**Work task**
Output the opening lines of the records exactly. End with the line that contains "enabling the programmer".

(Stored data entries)
====================
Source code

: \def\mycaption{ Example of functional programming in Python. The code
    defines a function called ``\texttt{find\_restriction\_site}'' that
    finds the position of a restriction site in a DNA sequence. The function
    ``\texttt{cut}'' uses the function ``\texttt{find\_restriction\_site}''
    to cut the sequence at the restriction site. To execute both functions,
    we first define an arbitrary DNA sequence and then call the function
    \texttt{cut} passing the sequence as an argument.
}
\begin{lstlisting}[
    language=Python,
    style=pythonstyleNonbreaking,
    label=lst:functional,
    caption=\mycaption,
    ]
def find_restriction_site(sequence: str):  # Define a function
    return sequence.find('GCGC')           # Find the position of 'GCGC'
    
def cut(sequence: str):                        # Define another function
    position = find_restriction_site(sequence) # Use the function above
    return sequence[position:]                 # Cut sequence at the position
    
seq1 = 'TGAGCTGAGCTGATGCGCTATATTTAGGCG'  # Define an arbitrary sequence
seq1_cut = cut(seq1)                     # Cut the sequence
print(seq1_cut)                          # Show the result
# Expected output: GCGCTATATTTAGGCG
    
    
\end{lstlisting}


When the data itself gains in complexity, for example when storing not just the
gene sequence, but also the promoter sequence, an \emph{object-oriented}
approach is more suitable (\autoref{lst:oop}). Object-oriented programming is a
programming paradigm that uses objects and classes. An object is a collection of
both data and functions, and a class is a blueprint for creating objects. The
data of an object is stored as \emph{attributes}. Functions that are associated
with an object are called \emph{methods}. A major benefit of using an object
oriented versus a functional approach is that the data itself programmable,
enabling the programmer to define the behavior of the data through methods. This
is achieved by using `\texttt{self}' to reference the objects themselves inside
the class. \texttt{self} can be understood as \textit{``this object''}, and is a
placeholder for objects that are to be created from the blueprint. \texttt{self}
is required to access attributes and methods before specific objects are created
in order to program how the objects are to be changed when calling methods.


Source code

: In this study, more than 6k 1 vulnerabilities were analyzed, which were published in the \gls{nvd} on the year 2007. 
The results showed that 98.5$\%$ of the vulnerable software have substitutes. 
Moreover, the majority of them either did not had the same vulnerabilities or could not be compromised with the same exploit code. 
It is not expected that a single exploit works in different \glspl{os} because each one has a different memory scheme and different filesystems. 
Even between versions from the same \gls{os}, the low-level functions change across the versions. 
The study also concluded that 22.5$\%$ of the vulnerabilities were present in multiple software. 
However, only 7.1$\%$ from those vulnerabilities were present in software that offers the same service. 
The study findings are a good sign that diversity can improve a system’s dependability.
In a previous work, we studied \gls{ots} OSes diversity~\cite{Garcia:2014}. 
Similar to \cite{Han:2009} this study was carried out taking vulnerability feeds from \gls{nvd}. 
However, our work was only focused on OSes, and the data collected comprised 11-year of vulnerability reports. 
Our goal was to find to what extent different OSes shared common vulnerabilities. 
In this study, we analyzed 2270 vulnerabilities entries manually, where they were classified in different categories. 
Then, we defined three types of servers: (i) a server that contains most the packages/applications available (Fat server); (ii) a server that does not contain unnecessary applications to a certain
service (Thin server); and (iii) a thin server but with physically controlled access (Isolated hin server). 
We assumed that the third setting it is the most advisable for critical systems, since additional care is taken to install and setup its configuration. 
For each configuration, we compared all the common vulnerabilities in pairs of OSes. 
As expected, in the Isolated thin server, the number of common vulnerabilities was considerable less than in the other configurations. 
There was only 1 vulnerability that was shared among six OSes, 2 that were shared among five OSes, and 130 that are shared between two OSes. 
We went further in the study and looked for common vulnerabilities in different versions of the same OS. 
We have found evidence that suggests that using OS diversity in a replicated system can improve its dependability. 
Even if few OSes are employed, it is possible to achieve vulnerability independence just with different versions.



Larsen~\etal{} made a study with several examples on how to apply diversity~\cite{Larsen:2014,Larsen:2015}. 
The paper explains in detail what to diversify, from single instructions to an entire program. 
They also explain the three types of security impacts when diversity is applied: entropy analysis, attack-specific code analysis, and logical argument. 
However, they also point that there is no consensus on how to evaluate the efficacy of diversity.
====================
**Written answer**
Source code

: \def\mycaption{ Example of functional programming in Python. The code
    defines a function called ``\texttt{find\_restriction\_site}'' that
    finds the position of a restriction site in a DNA sequence. The function
    ``\texttt{cut}'' uses the function ``\texttt{find\_restriction\_site}''
    to cut the sequence at the restriction site. To execute both functions,
    we first define an arbitrary DNA sequence and then call the function
    \texttt{cut} passing the sequence as an argument.
}
\begin{lstlisting}[
    language=Python,
    style=pythonstyleNonbreaking,
    label=lst:functional,
    caption=\mycaption,
    ]
def find_restriction_site(sequence: str):  # Define a function
    return sequence.find('GCGC')           # Find the position of 'GCGC'
    
def cut(sequence: str):                        # Define another function
    position = find_restriction_site(sequence) # Use the function above
    return sequence[position:]                 # Cut sequence at the position
    
seq1 = 'TGAGCTGAGCTGATGCGCTATATTTAGGCG'  # Define an arbitrary sequence
seq1_cut = cut(seq1)                     # Cut the sequence
print(seq1_cut)                          # Show the result
# Expected output: GCGCTATATTTAGGCG
    
    
\end{lstlisting}


When the data itself gains in complexity, for example when storing not just the
gene sequence, but also the promoter sequence, an \emph{object-oriented}
approach is more suitable (\autoref{lst:oop}). Object-oriented programming is a
programming paradigm that uses objects and classes. An object is a collection of
both data and functions, and a class is a blueprint for creating objects. The
data of an object is stored as \emph{attributes}. Functions that are associated
with an object are called \emph{methods}. A major benefit of using an object
oriented versus a functional approach is that the data itself programmable,
enabling the programmer to define the behavior of the data through methods. This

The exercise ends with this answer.